(MATERIAL PROVIDED)
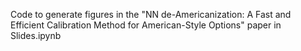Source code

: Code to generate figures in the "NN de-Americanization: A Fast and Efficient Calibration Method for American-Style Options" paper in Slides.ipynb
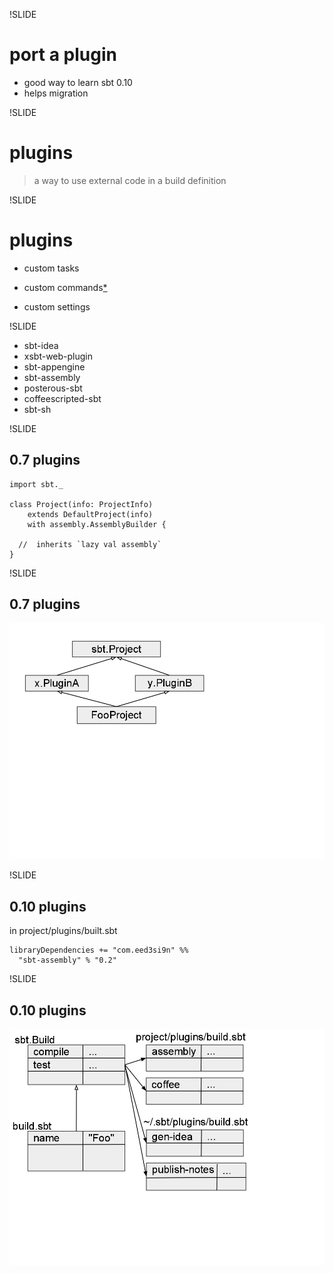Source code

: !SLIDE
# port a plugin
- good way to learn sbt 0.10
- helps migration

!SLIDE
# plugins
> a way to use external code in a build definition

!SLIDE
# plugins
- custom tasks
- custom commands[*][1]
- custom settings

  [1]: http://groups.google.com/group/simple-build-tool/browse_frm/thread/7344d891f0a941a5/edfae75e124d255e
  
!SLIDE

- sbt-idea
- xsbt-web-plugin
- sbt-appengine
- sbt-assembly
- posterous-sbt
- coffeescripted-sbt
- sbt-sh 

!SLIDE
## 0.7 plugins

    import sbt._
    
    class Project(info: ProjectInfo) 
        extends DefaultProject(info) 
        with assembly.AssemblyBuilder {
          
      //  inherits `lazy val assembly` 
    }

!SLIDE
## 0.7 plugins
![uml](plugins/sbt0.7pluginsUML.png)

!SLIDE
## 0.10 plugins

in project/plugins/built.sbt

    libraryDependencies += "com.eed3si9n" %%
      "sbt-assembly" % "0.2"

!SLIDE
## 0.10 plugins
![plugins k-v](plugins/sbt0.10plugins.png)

(TASK TO CARRY OUT) Please repeat every record above exactly, leaving the pictures out.

(SOLUTION FOR THIS EXERCISE)
Source code

: Code to generate figures in the "NN de-Americanization: A Fast and Efficient Calibration Method for American-Style Options" paper in Slides.ipynb
Source code

: !SLIDE
# port a plugin
- good way to learn sbt 0.10
- helps migration

!SLIDE
# plugins
> a way to use external code in a build definition

!SLIDE
# plugins
- custom tasks
- custom commands[*][1]
- custom settings

  [1]: http://groups.google.com/group/simple-build-tool/browse_frm/thread/7344d891f0a941a5/edfae75e124d255e
  
!SLIDE

- sbt-idea
- xsbt-web-plugin
- sbt-appengine
- sbt-assembly
- posterous-sbt
- coffeescripted-sbt
- sbt-sh 

!SLIDE
## 0.7 plugins

    import sbt._
    
    class Project(info: ProjectInfo) 
        extends DefaultProject(info) 
        with assembly.AssemblyBuilder {
          
      //  inherits `lazy val assembly` 
    }

!SLIDE
## 0.7 plugins
![uml](plugins/sbt0.7pluginsUML.png)

!SLIDE
## 0.10 plugins

in project/plugins/built.sbt

    libraryDependencies += "com.eed3si9n" %%
      "sbt-assembly" % "0.2"

!SLIDE
## 0.10 plugins
![plugins k-v](plugins/sbt0.10plugins.png)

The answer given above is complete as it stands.